Is the RPA market in trouble?

Fundings and Exits

Automation Anywhere, one of the best-funded RPA providers with over $1 billion capital raised to date, went the debt route this week, securing a $200 million loan from Silicon Valley Bank, SVB Capital and Hercules Capital.

Debt raises aren’t necessarily a bad thing — they’re a useful tool, particularly for companies with high annual recurring revenue — but the magnitude and timing of the Automation Anywhere raise suggests it was more out of necessity than choice.

“This new financing will provide operational capital for the next several years as Automation Anywhere continues to advance its cloud-native automation platform,” CEO Mihir Shukla told TechCrunch via email. “We’re using AI and intelligent automation to design tech that’s accessible to everyone — all kinds of business leaders, managers and citizen developers.”
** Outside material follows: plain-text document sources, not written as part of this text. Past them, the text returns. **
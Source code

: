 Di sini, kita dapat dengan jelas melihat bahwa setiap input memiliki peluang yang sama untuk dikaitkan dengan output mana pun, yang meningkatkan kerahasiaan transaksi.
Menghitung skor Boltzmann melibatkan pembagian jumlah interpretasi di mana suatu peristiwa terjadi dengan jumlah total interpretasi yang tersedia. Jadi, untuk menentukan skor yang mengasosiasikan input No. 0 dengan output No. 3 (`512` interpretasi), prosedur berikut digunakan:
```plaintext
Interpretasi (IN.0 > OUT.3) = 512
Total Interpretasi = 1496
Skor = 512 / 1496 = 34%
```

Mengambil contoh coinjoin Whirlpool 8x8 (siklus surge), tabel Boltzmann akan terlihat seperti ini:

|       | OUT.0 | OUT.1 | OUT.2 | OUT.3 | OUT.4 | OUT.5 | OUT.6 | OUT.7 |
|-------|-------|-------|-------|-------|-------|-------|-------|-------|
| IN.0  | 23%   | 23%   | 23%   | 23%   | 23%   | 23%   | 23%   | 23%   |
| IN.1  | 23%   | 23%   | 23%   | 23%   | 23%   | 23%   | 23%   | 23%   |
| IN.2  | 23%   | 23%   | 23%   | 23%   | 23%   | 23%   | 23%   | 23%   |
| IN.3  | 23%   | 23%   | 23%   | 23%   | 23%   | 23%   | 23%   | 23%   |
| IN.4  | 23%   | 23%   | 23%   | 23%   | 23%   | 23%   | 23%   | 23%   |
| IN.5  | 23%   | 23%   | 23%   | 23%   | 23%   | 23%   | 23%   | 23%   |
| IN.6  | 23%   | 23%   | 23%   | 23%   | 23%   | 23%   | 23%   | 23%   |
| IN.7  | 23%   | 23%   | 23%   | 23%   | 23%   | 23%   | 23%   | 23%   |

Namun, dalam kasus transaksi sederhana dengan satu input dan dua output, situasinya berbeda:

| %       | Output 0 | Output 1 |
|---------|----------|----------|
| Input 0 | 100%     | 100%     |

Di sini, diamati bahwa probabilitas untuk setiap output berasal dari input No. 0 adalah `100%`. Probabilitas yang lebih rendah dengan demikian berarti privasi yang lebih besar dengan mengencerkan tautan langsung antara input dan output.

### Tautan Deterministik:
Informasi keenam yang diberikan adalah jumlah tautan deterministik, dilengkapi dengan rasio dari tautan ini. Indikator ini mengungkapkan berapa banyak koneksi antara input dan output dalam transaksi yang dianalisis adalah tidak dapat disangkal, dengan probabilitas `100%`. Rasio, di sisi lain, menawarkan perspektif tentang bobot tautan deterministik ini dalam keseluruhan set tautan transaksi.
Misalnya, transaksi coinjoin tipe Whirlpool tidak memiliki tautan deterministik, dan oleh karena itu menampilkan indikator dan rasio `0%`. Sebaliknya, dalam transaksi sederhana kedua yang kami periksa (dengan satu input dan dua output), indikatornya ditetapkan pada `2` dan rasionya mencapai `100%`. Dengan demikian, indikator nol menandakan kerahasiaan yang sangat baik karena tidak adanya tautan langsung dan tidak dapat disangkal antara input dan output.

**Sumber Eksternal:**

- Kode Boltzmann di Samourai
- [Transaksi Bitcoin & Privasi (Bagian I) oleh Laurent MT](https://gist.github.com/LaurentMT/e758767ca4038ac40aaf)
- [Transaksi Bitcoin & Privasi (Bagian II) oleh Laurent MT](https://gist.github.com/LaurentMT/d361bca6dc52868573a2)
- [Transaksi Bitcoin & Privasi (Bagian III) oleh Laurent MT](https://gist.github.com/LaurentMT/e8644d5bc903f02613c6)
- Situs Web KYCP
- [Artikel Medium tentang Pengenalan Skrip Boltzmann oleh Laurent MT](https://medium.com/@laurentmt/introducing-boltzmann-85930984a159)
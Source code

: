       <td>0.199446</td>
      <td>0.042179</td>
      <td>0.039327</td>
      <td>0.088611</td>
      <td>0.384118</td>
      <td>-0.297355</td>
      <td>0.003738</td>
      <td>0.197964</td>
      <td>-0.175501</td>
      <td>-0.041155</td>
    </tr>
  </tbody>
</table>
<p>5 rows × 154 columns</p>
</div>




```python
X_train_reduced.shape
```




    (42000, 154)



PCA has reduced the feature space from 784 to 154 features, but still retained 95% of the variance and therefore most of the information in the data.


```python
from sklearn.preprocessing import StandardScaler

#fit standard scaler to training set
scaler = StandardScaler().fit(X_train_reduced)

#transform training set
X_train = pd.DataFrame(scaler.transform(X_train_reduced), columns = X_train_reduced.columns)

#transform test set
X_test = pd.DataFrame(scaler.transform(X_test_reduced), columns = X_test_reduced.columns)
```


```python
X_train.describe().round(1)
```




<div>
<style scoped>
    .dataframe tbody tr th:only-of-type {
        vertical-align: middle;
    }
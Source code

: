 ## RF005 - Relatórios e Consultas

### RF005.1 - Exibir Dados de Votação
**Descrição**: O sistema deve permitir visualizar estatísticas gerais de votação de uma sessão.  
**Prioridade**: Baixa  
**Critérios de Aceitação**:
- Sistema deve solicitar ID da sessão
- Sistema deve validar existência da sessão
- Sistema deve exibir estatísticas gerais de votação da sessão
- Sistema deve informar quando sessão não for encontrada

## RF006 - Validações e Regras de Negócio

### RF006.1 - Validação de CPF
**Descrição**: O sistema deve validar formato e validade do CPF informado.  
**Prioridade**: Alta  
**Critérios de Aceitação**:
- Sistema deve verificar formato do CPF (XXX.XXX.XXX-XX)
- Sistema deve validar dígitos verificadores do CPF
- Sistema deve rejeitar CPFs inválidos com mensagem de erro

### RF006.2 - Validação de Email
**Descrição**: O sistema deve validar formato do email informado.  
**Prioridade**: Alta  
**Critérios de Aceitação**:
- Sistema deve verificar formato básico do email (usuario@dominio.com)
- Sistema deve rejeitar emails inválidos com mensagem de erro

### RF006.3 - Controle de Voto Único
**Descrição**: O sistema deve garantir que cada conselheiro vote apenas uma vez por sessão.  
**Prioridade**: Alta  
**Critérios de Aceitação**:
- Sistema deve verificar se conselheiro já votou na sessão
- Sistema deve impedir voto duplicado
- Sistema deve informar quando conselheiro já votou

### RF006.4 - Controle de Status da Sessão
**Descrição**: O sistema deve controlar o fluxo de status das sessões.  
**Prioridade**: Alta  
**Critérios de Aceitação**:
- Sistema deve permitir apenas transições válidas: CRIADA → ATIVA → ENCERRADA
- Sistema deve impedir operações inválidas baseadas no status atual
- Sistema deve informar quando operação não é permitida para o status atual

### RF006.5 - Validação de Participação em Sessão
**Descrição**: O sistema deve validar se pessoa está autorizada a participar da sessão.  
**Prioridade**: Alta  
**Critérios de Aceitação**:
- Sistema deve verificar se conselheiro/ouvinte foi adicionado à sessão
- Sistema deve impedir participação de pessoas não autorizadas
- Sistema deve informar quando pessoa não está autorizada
While Shukla insists Automation Anywhere’s business is robust, with a customer base of around 5,000 and “over 50% revenue growth,” the RPA market has long faced headwinds as investors increasingly express skepticism that the technology, which automates repetitive software tasks at enterprise scale, can deliver on its many promises.

PitchBook notes that shares of UiPath — Automation Anywhere’s main rival, which went public in April 2021 — plummeted 71% this year. Meanwhile, another large player, Blue Prism, last September agreed to sell itself to Vista Equity Partners for £1.095 billion (about $1.5 billion).

Gartner predicts that while the RPA market will reach $2.9 billion by the beginning of 2023, the growth rate will end substantially lower than it was in 2021, when the segment expanded by 30.9% compared to the year prior. Assuming the $2.9 billion figure comes to pass, it’d translate to 19.5% growth between the years 2021 and 2022.